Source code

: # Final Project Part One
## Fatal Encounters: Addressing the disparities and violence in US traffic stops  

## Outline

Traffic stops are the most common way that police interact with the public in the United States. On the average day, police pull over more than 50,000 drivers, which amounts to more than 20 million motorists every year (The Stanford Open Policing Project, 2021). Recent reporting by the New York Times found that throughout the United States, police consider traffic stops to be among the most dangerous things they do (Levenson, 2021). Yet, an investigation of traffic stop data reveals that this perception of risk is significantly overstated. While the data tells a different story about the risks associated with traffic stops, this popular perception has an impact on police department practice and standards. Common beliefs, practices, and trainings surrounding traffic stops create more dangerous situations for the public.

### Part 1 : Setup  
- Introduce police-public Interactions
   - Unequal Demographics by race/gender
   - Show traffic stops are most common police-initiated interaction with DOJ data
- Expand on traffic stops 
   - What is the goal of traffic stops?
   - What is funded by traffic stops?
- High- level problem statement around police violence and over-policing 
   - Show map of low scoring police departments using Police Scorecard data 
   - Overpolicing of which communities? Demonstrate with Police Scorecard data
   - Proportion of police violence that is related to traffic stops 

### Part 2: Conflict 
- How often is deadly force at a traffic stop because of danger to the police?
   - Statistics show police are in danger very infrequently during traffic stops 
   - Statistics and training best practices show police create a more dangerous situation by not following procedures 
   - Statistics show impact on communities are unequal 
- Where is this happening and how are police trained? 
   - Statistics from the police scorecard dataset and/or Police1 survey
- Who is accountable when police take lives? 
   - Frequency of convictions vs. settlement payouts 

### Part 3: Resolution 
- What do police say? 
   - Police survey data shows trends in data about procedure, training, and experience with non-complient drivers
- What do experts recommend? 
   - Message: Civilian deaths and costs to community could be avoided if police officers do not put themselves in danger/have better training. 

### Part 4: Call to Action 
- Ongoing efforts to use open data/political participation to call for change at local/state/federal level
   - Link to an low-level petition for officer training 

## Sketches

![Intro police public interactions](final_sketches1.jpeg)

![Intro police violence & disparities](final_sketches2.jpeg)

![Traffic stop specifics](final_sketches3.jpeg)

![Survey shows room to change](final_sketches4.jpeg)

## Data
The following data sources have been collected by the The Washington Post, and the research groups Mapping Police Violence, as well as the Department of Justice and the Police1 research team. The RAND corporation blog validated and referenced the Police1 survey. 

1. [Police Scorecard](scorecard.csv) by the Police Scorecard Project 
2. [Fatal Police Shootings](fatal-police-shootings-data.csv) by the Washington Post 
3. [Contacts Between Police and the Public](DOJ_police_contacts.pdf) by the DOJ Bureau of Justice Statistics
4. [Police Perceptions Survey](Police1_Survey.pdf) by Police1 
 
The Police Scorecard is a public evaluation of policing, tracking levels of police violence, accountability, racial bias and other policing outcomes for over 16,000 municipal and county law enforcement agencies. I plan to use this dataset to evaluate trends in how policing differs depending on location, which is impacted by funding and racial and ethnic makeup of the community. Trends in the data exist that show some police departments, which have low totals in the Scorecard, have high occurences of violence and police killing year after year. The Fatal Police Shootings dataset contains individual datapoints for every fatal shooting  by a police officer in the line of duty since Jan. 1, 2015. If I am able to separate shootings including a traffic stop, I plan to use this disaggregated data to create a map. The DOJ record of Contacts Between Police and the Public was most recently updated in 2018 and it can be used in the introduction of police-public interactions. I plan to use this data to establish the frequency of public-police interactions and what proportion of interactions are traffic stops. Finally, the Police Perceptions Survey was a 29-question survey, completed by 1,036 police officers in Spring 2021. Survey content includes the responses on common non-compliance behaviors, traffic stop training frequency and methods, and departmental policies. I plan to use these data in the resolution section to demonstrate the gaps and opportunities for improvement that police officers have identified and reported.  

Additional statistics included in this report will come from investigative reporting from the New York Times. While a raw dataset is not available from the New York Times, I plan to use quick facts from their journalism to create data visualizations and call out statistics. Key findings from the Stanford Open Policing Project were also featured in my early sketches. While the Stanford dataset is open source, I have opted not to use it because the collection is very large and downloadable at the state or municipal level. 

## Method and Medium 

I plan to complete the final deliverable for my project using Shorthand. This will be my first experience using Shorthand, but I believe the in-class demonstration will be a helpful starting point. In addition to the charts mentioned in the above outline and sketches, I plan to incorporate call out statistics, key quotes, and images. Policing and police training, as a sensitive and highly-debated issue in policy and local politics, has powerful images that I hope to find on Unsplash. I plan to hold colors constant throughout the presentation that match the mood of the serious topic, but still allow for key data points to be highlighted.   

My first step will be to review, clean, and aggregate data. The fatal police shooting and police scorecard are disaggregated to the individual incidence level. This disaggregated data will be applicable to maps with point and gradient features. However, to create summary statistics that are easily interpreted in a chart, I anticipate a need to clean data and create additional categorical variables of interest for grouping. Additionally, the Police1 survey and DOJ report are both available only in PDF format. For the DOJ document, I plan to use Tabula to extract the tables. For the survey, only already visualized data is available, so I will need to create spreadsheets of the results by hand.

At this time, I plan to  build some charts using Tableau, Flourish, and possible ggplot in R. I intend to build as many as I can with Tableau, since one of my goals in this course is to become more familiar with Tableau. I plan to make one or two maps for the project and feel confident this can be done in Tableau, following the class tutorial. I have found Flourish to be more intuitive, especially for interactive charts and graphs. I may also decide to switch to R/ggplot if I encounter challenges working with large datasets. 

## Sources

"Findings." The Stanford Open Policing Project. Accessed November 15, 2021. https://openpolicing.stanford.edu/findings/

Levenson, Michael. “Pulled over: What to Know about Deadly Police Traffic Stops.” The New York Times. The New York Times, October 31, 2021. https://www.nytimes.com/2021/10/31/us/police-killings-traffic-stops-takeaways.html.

◆ ◆ ◆ ◆ ◆

* [TASK OBJECTIVE] Would you please give the number of lines in this material containing the string "communities", with no further text?

* [TASK ANSWER] 2